The documentary “Vietnam – American Holocaust” is from Linux Beach Production, produced by Clay Claiborne. It is a great documentary, with contemporary relevance, which raises the question, “Has our failure to fully understand what happened in Vietnam condemned us to repeat it in Iraq?”

Similar to Iraq, it asks about the number of deaths: “How many people died in the Vietnam War? We know the number of Americans with some precision: it is just over 58,000….But how many Vietnamese?” In 1995, Vietnam released a figure of 4 million civilians, and 1 million combattants, killed. “Nobody has officially challenged those figures.” Even Robert McNamara is quoted as saying 3.5 million, which proportionately is “the equivalent of 27 million Americans.” But we don’t ask a burglar what was stolen from the house!

The primary tool that the US used in the Vietnam War was aerial bombardment. That is how the most people were killed, both North and South. The US used napalm, they used cluster bombs, they used white phosphorus, they used checmical agents. But, most of all, they used old-fashoned, high-explosive bombs. And, by the time it was all over, US government had dropped three times the amount of bombs dropped by all parties in WWII. More than eight million tonnes, or the equivalent of 640 Hiroshima-sized atomic bombs.

And, for Monsanto’s part (GMO seeds anyone? Just check your groceries!): “For nearly ten years, the US sprayed more than nineteen million gallons of Agent Orange, which contains the lethal chemical Dioxin, on Vietnam, Cambodia, Laos and Thailand. Not just jungles were sprayed; 3181 villages, and as many as four million people, were also directly sprayed.”
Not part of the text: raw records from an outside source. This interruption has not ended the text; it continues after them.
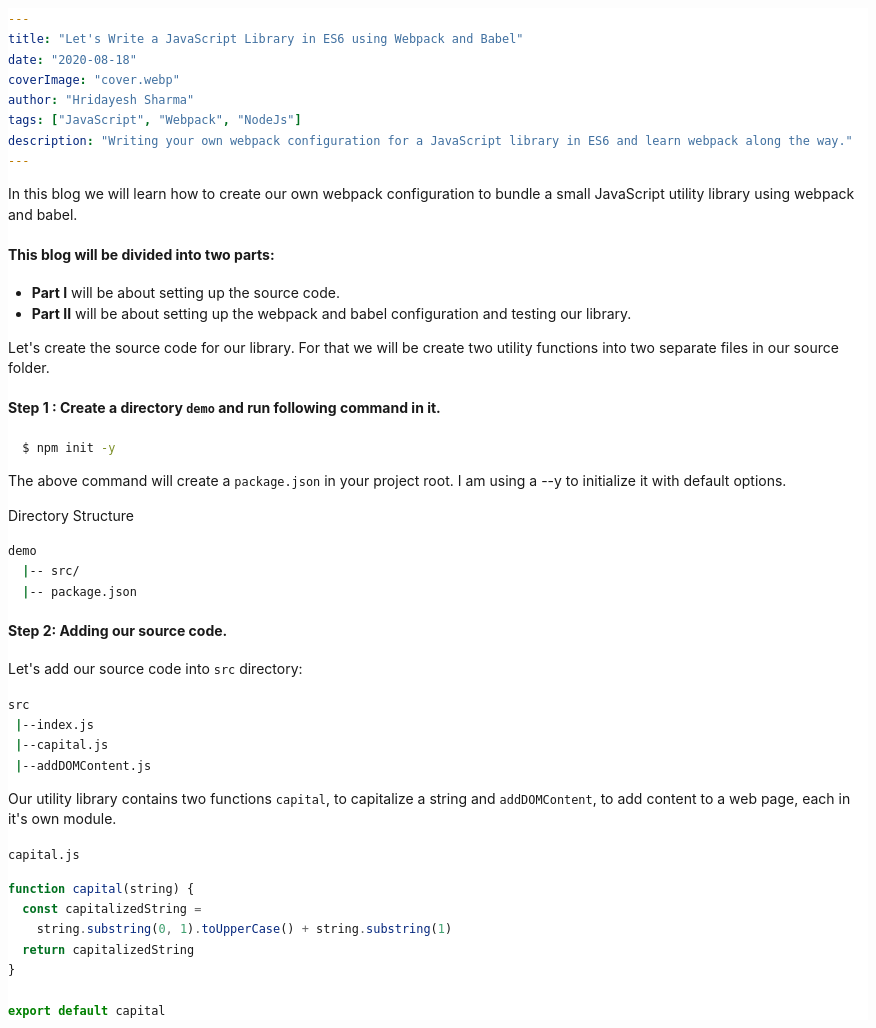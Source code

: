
 ```yaml
---
title: "Let's Write a JavaScript Library in ES6 using Webpack and Babel"
date: "2020-08-18"
coverImage: "cover.webp"
author: "Hridayesh Sharma"
tags: ["JavaScript", "Webpack", "NodeJs"]
description: "Writing your own webpack configuration for a JavaScript library in ES6 and learn webpack along the way."
---
```


In this blog we will learn how to create our own webpack configuration to bundle a small JavaScript utility library using webpack and babel.

#### This blog will be divided into two parts:

- **Part I** will be about setting up the source code.
- **Part II** will be about setting up the webpack and babel configuration and testing our library.

Let's create the source code for our library. For that we will be create two utility functions into two separate files in our source folder.

#### Step 1 : Create a directory `demo` and run following command in it.

```bash
  $ npm init -y
```

The above command will create a `package.json` in your project root. I am using a --y to initialize it with default options.

Directory Structure

```bash
demo
  |-- src/
  |-- package.json
```

#### Step 2: Adding our source code.

Let's add our source code into `src` directory:

```bash
src
 |--index.js
 |--capital.js
 |--addDOMContent.js
```

Our utility library contains two functions `capital`, to capitalize a string and `addDOMContent`, to add content to a web page, each in it's own module.

`capital.js`

```javascript
function capital(string) {
  const capitalizedString =
    string.substring(0, 1).toUpperCase() + string.substring(1)
  return capitalizedString
}

export default capital
```
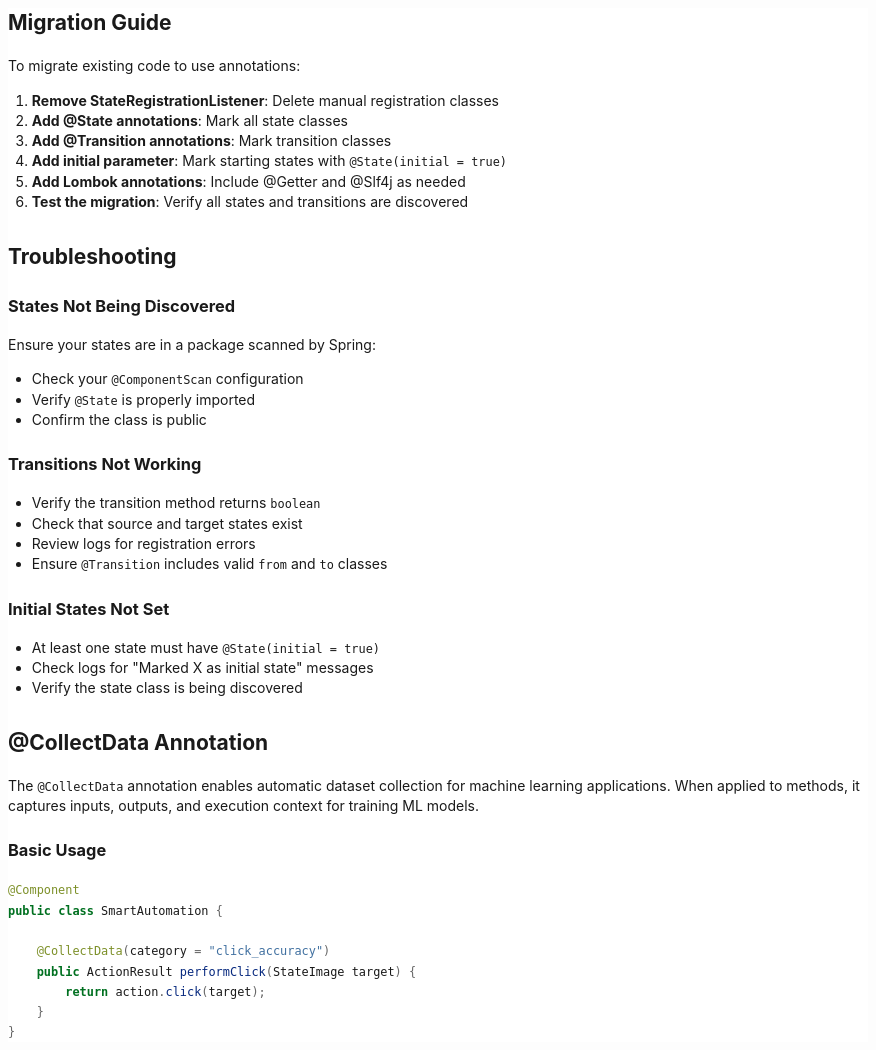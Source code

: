 ## Migration Guide

To migrate existing code to use annotations:

1. **Remove StateRegistrationListener**: Delete manual registration classes
2. **Add @State annotations**: Mark all state classes
3. **Add @Transition annotations**: Mark transition classes
4. **Add initial parameter**: Mark starting states with `@State(initial = true)`
5. **Add Lombok annotations**: Include @Getter and @Slf4j as needed
6. **Test the migration**: Verify all states and transitions are discovered

## Troubleshooting

### States Not Being Discovered

Ensure your states are in a package scanned by Spring:
- Check your `@ComponentScan` configuration
- Verify `@State` is properly imported
- Confirm the class is public

### Transitions Not Working

- Verify the transition method returns `boolean`
- Check that source and target states exist
- Review logs for registration errors
- Ensure `@Transition` includes valid `from` and `to` classes

### Initial States Not Set

- At least one state must have `@State(initial = true)`
- Check logs for "Marked X as initial state" messages
- Verify the state class is being discovered

## @CollectData Annotation

The `@CollectData` annotation enables automatic dataset collection for machine learning applications. When applied to methods, it captures inputs, outputs, and execution context for training ML models.

### Basic Usage

```java
@Component
public class SmartAutomation {
    
    @CollectData(category = "click_accuracy")
    public ActionResult performClick(StateImage target) {
        return action.click(target);
    }
}
```
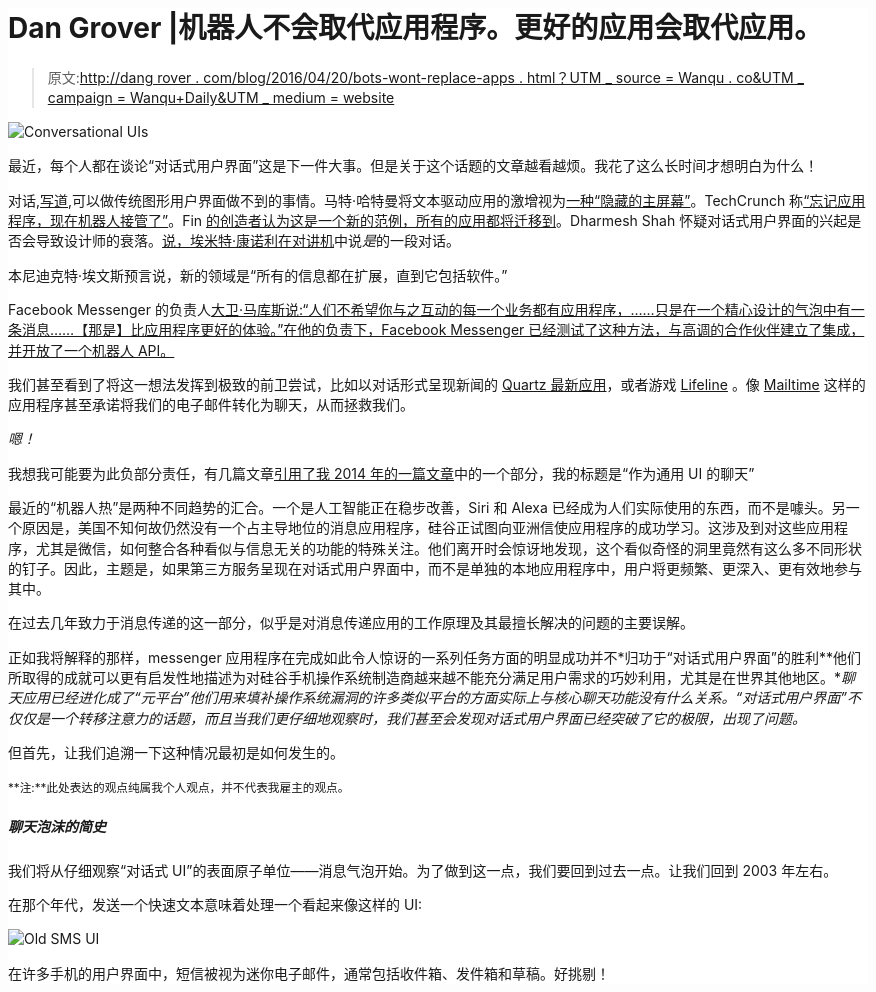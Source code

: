 # Dan Grover |机器人不会取代应用程序。更好的应用会取代应用。

> 原文:[http://dang rover . com/blog/2016/04/20/bots-wont-replace-apps . html？UTM _ source = Wanqu . co&UTM _ campaign = Wanqu+Daily&UTM _ medium = website](http://dangrover.com/blog/2016/04/20/bots-wont-replace-apps.html?utm_source=wanqu.co&utm_campaign=Wanqu+Daily&utm_medium=website)



![Conversational UIs](../Images/297db2f7c4970bdd8e211b1603b2ca7a.png)

最近，每个人都在谈论“对话式用户界面”这是下一件大事。但是关于这个话题的文章越看越烦。我花了这么长时间才想明白为什么！

对话,[写道,](http://www.wired.com/2013/03/conversational-user-interface/)可以做传统图形用户界面做不到的事情。马特·哈特曼将文本驱动应用的激增视为[一种“隐藏的主屏幕”](https://medium.com/@MattHartman/the-hidden-homescreen-70c794ff9ada#.spot6iech)。TechCrunch 称[“忘记应用程序，现在机器人接管了”](http://techcrunch.com/2015/09/29/forget-apps-now-the-bots-take-over/)。Fin [的创造者认为这是一个新的范例，所有的应用都将迁移到](https://www.fin.ventures/letters/on-bots-conversational-apps-and-fin)。Dharmesh Shah 怀疑对话式用户界面的兴起是否会导致设计师的衰落。[说，埃米特·康诺利在对讲机](https://blog.intercom.io/design-is-a-conversation/)中说*是*的一段对话。

本尼迪克特·埃文斯预言说，新的领域是“所有的信息都在扩展，直到它包括软件。”

Facebook Messenger 的负责人[大卫·马库斯说:“人们不希望你与之互动的每一个业务都有应用程序，……只是在一个精心设计的气泡中有一条消息……【那是】比应用程序更好的体验。”在他的负责下，Facebook Messenger 已经测试了这种方法，与高调的合作伙伴建立了集成，并开放了一个机器人 API。](http://uk.businessinsider.com/mark-zuckerberg-virtual-reality-big-regret-oculus-rift-messenger-2015-11)

我们甚至看到了将这一想法发挥到极致的前卫尝试，比如以对话形式呈现新闻的 [Quartz 最新应用](http://qz.com/613700/its-here-quartzs-first-news-app-for-iphone/)，或者游戏 [Lifeline](https://itunes.apple.com/us/app/lifeline.../id982354972?mt=8) 。像 [Mailtime](https://mailtime.com/) 这样的应用程序甚至承诺将我们的电子邮件转化为聊天，从而拯救我们。

*嗯！*

我想我可能要为此负部分责任，有几篇文章[引用了我 2014 年的一篇文章](http://www.dangrover.com/blog/2014/12/01/chinese-mobile-app-ui-trends.html#chatasui)中的一个部分，我的标题是“作为通用 UI 的聊天”

最近的“机器人热”是两种不同趋势的汇合。一个是人工智能正在稳步改善，Siri 和 Alexa 已经成为人们实际使用的东西，而不是噱头。另一个原因是，美国不知何故仍然没有一个占主导地位的消息应用程序，硅谷正试图向亚洲信使应用程序的成功学习。这涉及到对这些应用程序，尤其是微信，如何整合各种看似与信息无关的功能的特殊关注。他们离开时会惊讶地发现，这个看似奇怪的洞里竟然有这么多不同形状的钉子。因此，主题是，如果第三方服务呈现在对话式用户界面中，而不是单独的本地应用程序中，用户将更频繁、更深入、更有效地参与其中。

在过去几年致力于消息传递的这一部分，似乎是对消息传递应用的工作原理及其最擅长解决的问题的主要误解。

正如我将解释的那样，messenger 应用程序在完成如此令人惊讶的一系列任务方面的明显成功并不*归功于“对话式用户界面”的胜利**他们所取得的成就可以更有启发性地描述为对硅谷手机操作系统制造商越来越不能充分满足用户需求的巧妙利用，尤其是在世界其他地区。**聊天应用已经进化成了“元平台”他们用来填补操作系统漏洞的许多类似平台的方面实际上与核心聊天功能没有什么关系。“对话式用户界面”不仅仅是一个转移注意力的话题，而且当我们更仔细地观察时，我们甚至会发现对话式用户界面已经突破了它的极限，出现了问题。*

但首先，让我们追溯一下这种情况最初是如何发生的。

<small>**注:**此处表达的观点纯属我个人观点，并不代表我雇主的观点。</small>

##### 聊天泡沫的简史

我们将从仔细观察“对话式 UI”的表面原子单位——消息气泡开始。为了做到这一点，我们要回到过去一点。让我们回到 2003 年左右。

在那个年代，发送一个快速文本意味着处理一个看起来像这样的 UI:

![Old SMS UI](../Images/e37d2b304065246ec8d5708e11ea23c3.png)

在许多手机的用户界面中，短信被视为迷你电子邮件，通常包括收件箱、发件箱和草稿。好挑剔！
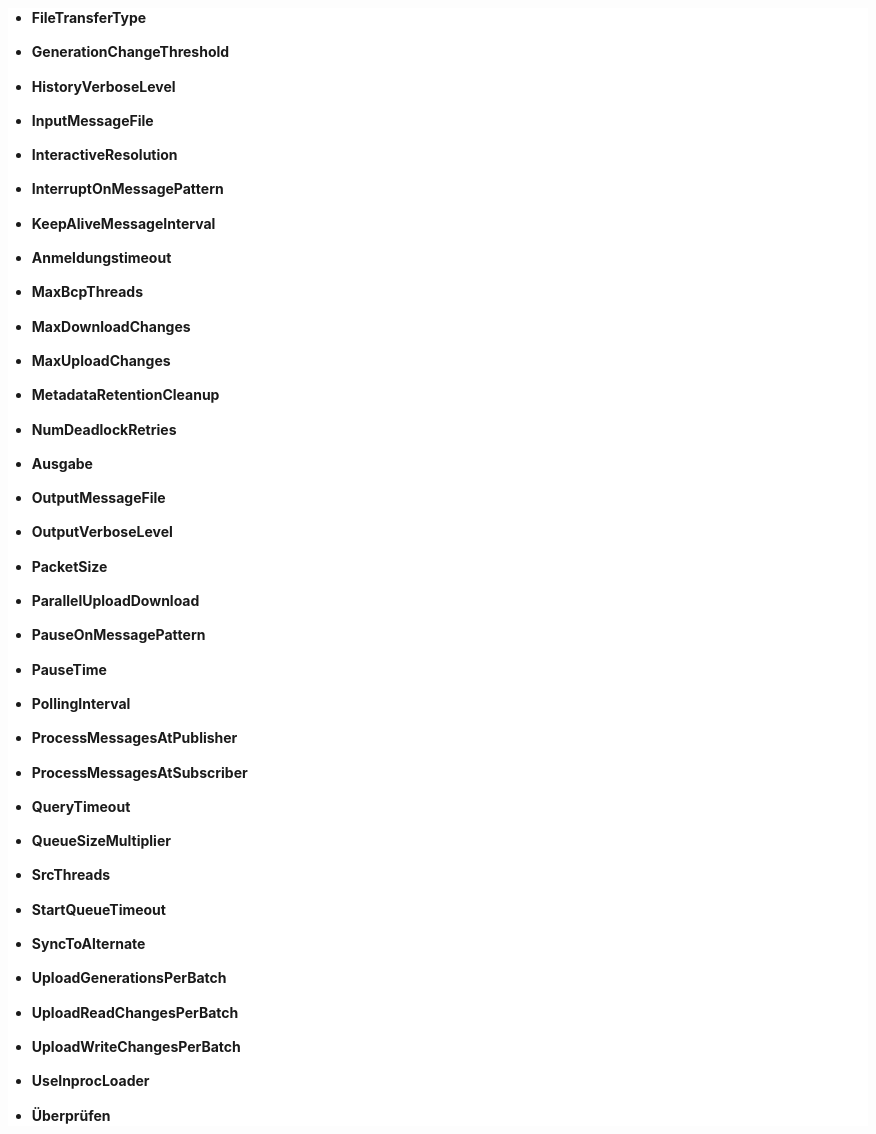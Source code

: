 -   **FileTransferType**  
  
-   **GenerationChangeThreshold**  
  
-   **HistoryVerboseLevel**  
  
-   **InputMessageFile**  
  
-   **InteractiveResolution**  
  
-   **InterruptOnMessagePattern**  
  
-   **KeepAliveMessageInterval**  
  
-   **Anmeldungstimeout**  
  
-   **MaxBcpThreads**  
  
-   **MaxDownloadChanges**  
  
-   **MaxUploadChanges**  
  
-   **MetadataRetentionCleanup**  
  
-   **NumDeadlockRetries**  
  
-   **Ausgabe**  
  
-   **OutputMessageFile**  
  
-   **OutputVerboseLevel**  
  
-   **PacketSize**  
  
-   **ParallelUploadDownload**  
  
-   **PauseOnMessagePattern**  
  
-   **PauseTime**  
  
-   **PollingInterval**  
  
-   **ProcessMessagesAtPublisher**  
  
-   **ProcessMessagesAtSubscriber**  
  
-   **QueryTimeout**  
  
-   **QueueSizeMultiplier**  
  
-   **SrcThreads**  
  
-   **StartQueueTimeout**  
  
-   **SyncToAlternate**  
  
-   **UploadGenerationsPerBatch**  
  
-   **UploadReadChangesPerBatch**  
  
-   **UploadWriteChangesPerBatch**  
  
-   **UseInprocLoader**  
  
-   **Überprüfen**  
  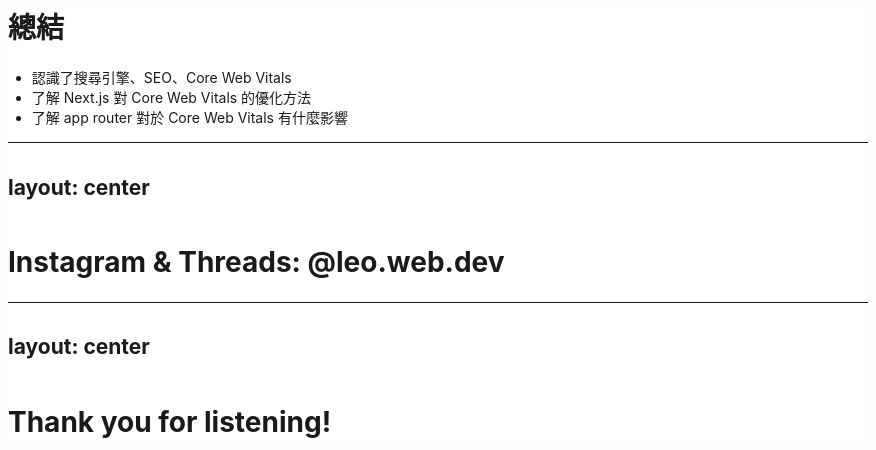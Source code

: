 # 總結

- 認識了搜尋引擎、SEO、Core Web Vitals
- 了解 Next.js 對 Core Web Vitals 的優化方法
- 了解 app router 對於 Core Web Vitals 有什麼影響


---
layout: center
---

# Instagram & Threads: @leo.web.dev

---
layout: center
---

# Thank you for listening!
body count, which was the number one career-enhancement statistic in Vietnam

Really, race is all over this. Though Germans may point to the bombing of Dresden, the subtext to all of this is race: the gooks were less than human to the decision-makers.  I remember watching a documentary about the experience of African Americans in the Vietnam war. At one point, one of the soldiers recounted a sudden insight he had: “I realized what gook meant: gook meant nigger!”  Watching this is a clear reminder of David E. Stannard’s book “American Holocaust: Columbus & the Conquest of the New World”.

Near the end, it shows the remains of people burned to death by White Phosphorus (“Willie Peter”). Gaza is not the only connection to recent events.

Where are the documentaries made by the Vietnamese? Some of the few quotes from this documentary:

They seemed to hate us.

Wherever the Americans went, they burned and destroyed and killed. I didn’t see any guerillas being killed, only villagers.

And, lest there were any doubts about the racial foundation of the genocide, the following is just one of the quotes from the Americans:

 It wasn’t like they were humans. You know, we were conditioned to believe that this was for the good of the nation, for the good of our country, that anything was OK….When you shot someone, you didn’t think that you were shooting a human; they were a gook or a commie, and it was OK.